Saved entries
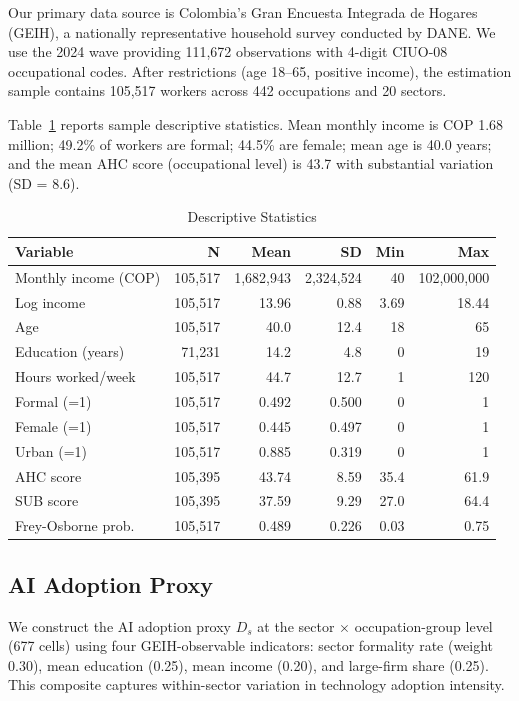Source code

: \documentclass[a4paper,fleqn]{cas-dc}
\begin{document}
Our primary data source is Colombia's Gran Encuesta Integrada de Hogares (GEIH), a nationally representative household survey conducted by DANE. We use the 2024 wave providing 111,672 observations with 4-digit CIUO-08 occupational codes. After restrictions (age 18--65, positive income), the estimation sample contains 105,517 workers across 442 occupations and 20 sectors.

Table~\ref{tab:descriptives} reports sample descriptive statistics. Mean monthly income is COP 1.68 million; 49.2\% of workers are formal; 44.5\% are female; mean age is 40.0 years; and the mean AHC score (occupational level) is 43.7 with substantial variation (SD = 8.6).

\begin{table}[width=.9\linewidth,cols=6,pos=h]
\caption{Descriptive Statistics}\label{tab:descriptives}
\begin{tabular*}{\tblwidth}{@{} lrrrrr @{}}
\toprule
Variable & N & Mean & SD & Min & Max \\
\midrule
Monthly income (COP) & 105,517 & 1,682,943 & 2,324,524 & 40 & 102,000,000 \\
Log income & 105,517 & 13.96 & 0.88 & 3.69 & 18.44 \\
Age & 105,517 & 40.0 & 12.4 & 18 & 65 \\
Education (years) & 71,231 & 14.2 & 4.8 & 0 & 19 \\
Hours worked/week & 105,517 & 44.7 & 12.7 & 1 & 120 \\
Formal (=1) & 105,517 & 0.492 & 0.500 & 0 & 1 \\
Female (=1) & 105,517 & 0.445 & 0.497 & 0 & 1 \\
Urban (=1) & 105,517 & 0.885 & 0.319 & 0 & 1 \\
\midrule
AHC score & 105,395 & 43.74 & 8.59 & 35.4 & 61.9 \\
SUB score & 105,395 & 37.59 & 9.29 & 27.0 & 64.4 \\
Frey-Osborne prob. & 105,517 & 0.489 & 0.226 & 0.03 & 0.75 \\
\bottomrule
\end{tabular*}
\end{table}

\subsection{AI Adoption Proxy}

We construct the AI adoption proxy $D_s$ at the sector $\times$ occupation-group level (677 cells) using four GEIH-observable indicators: sector formality rate (weight 0.30), mean education (0.25), mean income (0.20), and large-firm share (0.25). This composite captures within-sector variation in technology adoption intensity.
\end{document}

◆ **What this task involves**:
Go through the entries above, and wherever a line holds the word "GEIH", copy that line.

◆ **Task solution**:
Our primary data source is Colombia's Gran Encuesta Integrada de Hogares (GEIH), a nationally representative household survey conducted by DANE. We use the 2024 wave providing 111,672 observations with 4-digit CIUO-08 occupational codes. After restrictions (age 18--65, positive income), the estimation sample contains 105,517 workers across 442 occupations and 20 sectors.
We construct the AI adoption proxy $D_s$ at the sector $\times$ occupation-group level (677 cells) using four GEIH-observable indicators: sector formality rate (weight 0.30), mean education (0.25), mean income (0.20), and large-firm share (0.25). This composite captures within-sector variation in technology adoption intensity.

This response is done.